Ci sono voluti meno di cinque anni per andare dagli arresti alla condanna definitiva. Era l’alba dell’8 giugno 2011 quando i carabinieri di Torino hanno arrestato 142 uomini, la maggior parte dei quali indagata per associazione a delinquere di stampo mafioso dediti al traffico di droga, al controllo di bische clandestine, alle estorsioni e non solo. Era l’operazione di “Minotauro”, che vedeva indagati in totale 180 persone, molte delle quali raggruppato in nove “locali” (gruppi con una base territoriale), un “crimine” (il braccio armato) e una locale “bastarda” (non riconosciuta dai vertici calabresi della ‘ndrangheta).
Tra gli indagati risultavano anche alcuni politici, proprio come Coral, mentre altri erano stati ripresi dalle telecamere piazzate dai carabinieri fuori dal bar Italia, base del boss Giuseppe Catalano e luogo di riunioni della ‘ndrangheta. Non solo. Dalle intercettazioni erano emerse i contatti con altri politici contro i quali si era scagliato anche l’allora procuratore capo di Torino Gian Carlo Caselli durante la requisitoria denunciando i loro silenzi e il loro opportunismo. Questi legami avevano portato a delle infiltrazioni nei comuni, come quelli di Leinì e Rivarolo, sciolti per mafia, e di Chivasso, mai commissariato perché il sindaco eletto coi voti inquinati dalla malavita si dimise prima.
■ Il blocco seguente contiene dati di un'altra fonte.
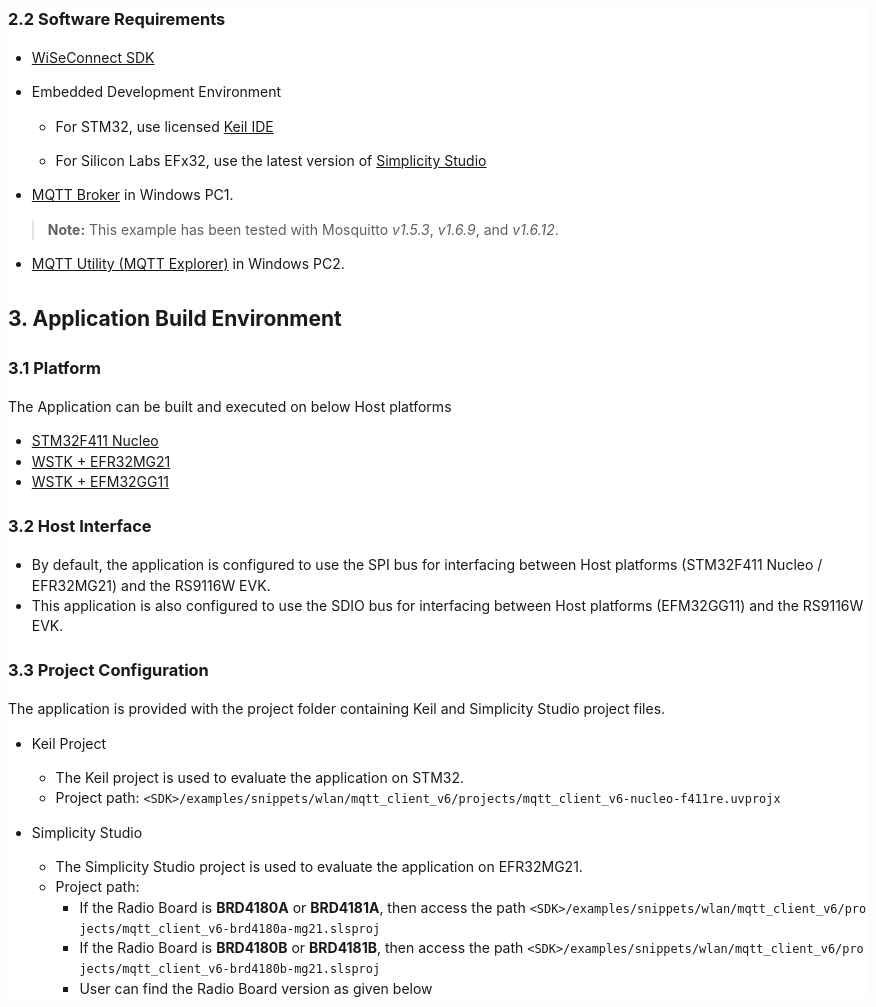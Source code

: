 
### 2.2 Software Requirements 

- [WiSeConnect SDK](https://github.com/SiliconLabs/wiseconnect-wifi-bt-sdk/) 
- Embedded Development Environment
  
   - For STM32, use licensed [Keil IDE](https://www.keil.com/demo/eval/arm.htm)

   - For Silicon Labs EFx32, use the latest version of [Simplicity Studio](https://www.silabs.com/developers/simplicity-studio)

- [MQTT Broker](https://mosquitto.org/files/binary/win64/mosquitto-1.6.12-install-windows-x64.exe) in Windows PC1.

> __Note:__ This example has been tested with Mosquitto _v1.5.3_, _v1.6.9_, and _v1.6.12_.

- [MQTT Utility (MQTT Explorer)](http://mqtt-explorer.com/) in Windows PC2.


## 3. Application Build Environment 

### 3.1 Platform 

The Application can be built and executed on below Host platforms
* [STM32F411 Nucleo](https://st.com/)
* [WSTK + EFR32MG21](https://www.silabs.com/development-tools/wireless/efr32xg21-bluetooth-starter-kit) 
* [WSTK + EFM32GG11](https://www.silabs.com/development-tools/mcu/32-bit/efm32gg11-starter-kit)

### 3.2 Host Interface 

* By default, the application is configured to use the SPI bus for interfacing between Host platforms (STM32F411 Nucleo / EFR32MG21) and the RS9116W EVK.
* This application is also configured to use the SDIO bus for interfacing between Host platforms (EFM32GG11) and the RS9116W EVK.

### 3.3 Project Configuration 

The application is provided with the project folder containing Keil and Simplicity Studio project files.

* Keil Project
  - The Keil project is used to evaluate the application on STM32.
  - Project path: `<SDK>/examples/snippets/wlan/mqtt_client_v6/projects/mqtt_client_v6-nucleo-f411re.uvprojx`

* Simplicity Studio
  - The Simplicity Studio project is used to evaluate the application on EFR32MG21.
  - Project path: 
    - If the Radio Board is **BRD4180A** or **BRD4181A**, then access the path `<SDK>/examples/snippets/wlan/mqtt_client_v6/projects/mqtt_client_v6-brd4180a-mg21.slsproj`
    - If the Radio Board is **BRD4180B** or **BRD4181B**, then access the path `<SDK>/examples/snippets/wlan/mqtt_client_v6/projects/mqtt_client_v6-brd4180b-mg21.slsproj` 
    - User can find the Radio Board version as given below 
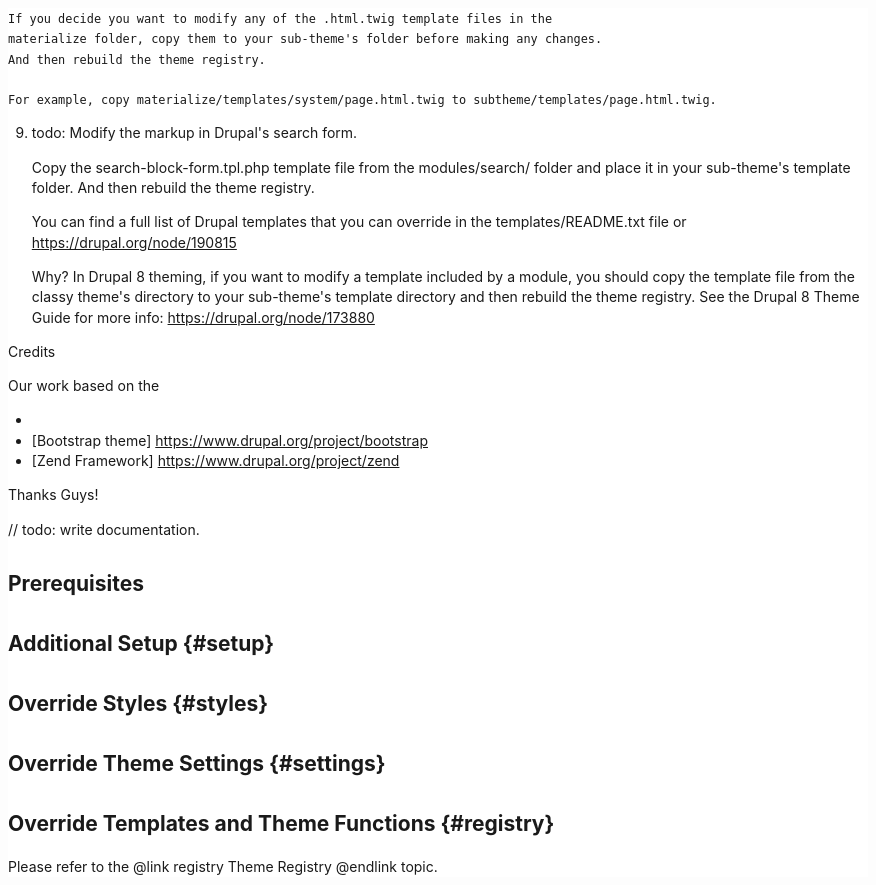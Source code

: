     If you decide you want to modify any of the .html.twig template files in the
    materialize folder, copy them to your sub-theme's folder before making any changes.
    And then rebuild the theme registry.

    For example, copy materialize/templates/system/page.html.twig to subtheme/templates/page.html.twig.

 9. todo: Modify the markup in Drupal's search form.

    Copy the search-block-form.tpl.php template file from the modules/search/
    folder and place it in your sub-theme's template folder. And then rebuild
    the theme registry.

    You can find a full list of Drupal templates that you can override in the
    templates/README.txt file or https://drupal.org/node/190815

      Why? In Drupal 8 theming, if you want to modify a template included by a
      module, you should copy the template file from the classy theme's
      directory to your sub-theme's template directory and then rebuild the
      theme registry. See the Drupal 8 Theme Guide for more info:
      https://drupal.org/node/173880


Credits

Our work based on the
  * [Materialize Framework]: http://materializecss.com/.
  * [Bootstrap theme] https://www.drupal.org/project/bootstrap
  * [Zend Framework] https://www.drupal.org/project/zend

Thanks Guys!

// todo: write documentation.

## Prerequisites

## Additional Setup {#setup}

## Override Styles {#styles}

## Override Theme Settings {#settings}

## Override Templates and Theme Functions {#registry}
Please refer to the @link registry Theme Registry @endlink topic.

[Materialize Framework]: http://materializecss.com/
[Materialize Icons]: https://material.io/icons/
[Materialize Framework Source Files]: https://www.drupal.org/project/materialize
[SASS]: http://sass-lang.com/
Poco più di un anno fa, il 17 febbraio del 2015, sono diventate definitive le prime 47 condanne contro questi ‘ndranghetisti del Nord. Una sentenza che ha confermato il radicamento dell’organizzazione criminale nel Torinese con la propria autonomia, con l’utilizzo della “forza intimidatoria” che ha creato una “diffusa omertà” tra le vittime. Inoltre, importante, i giudici della Corte di Cassazione avevano certificato l’attendibilità dei due “Rocco”, i pentiti Rocco Varacalli e Rocco Marando, che furono ritenuti inattendibili dal tribunale di Torino nella sentenza di primo grado. Una sentenza talmente importante in questa materia da essere utilizzata, insieme a quella sull’operazione “Infinito” di Milano e quella “Crimine” di Reggio Calabria, dai pm dell’indagine Aemilia per sostenere il radicamento della ‘ndrangheta nella loro regione.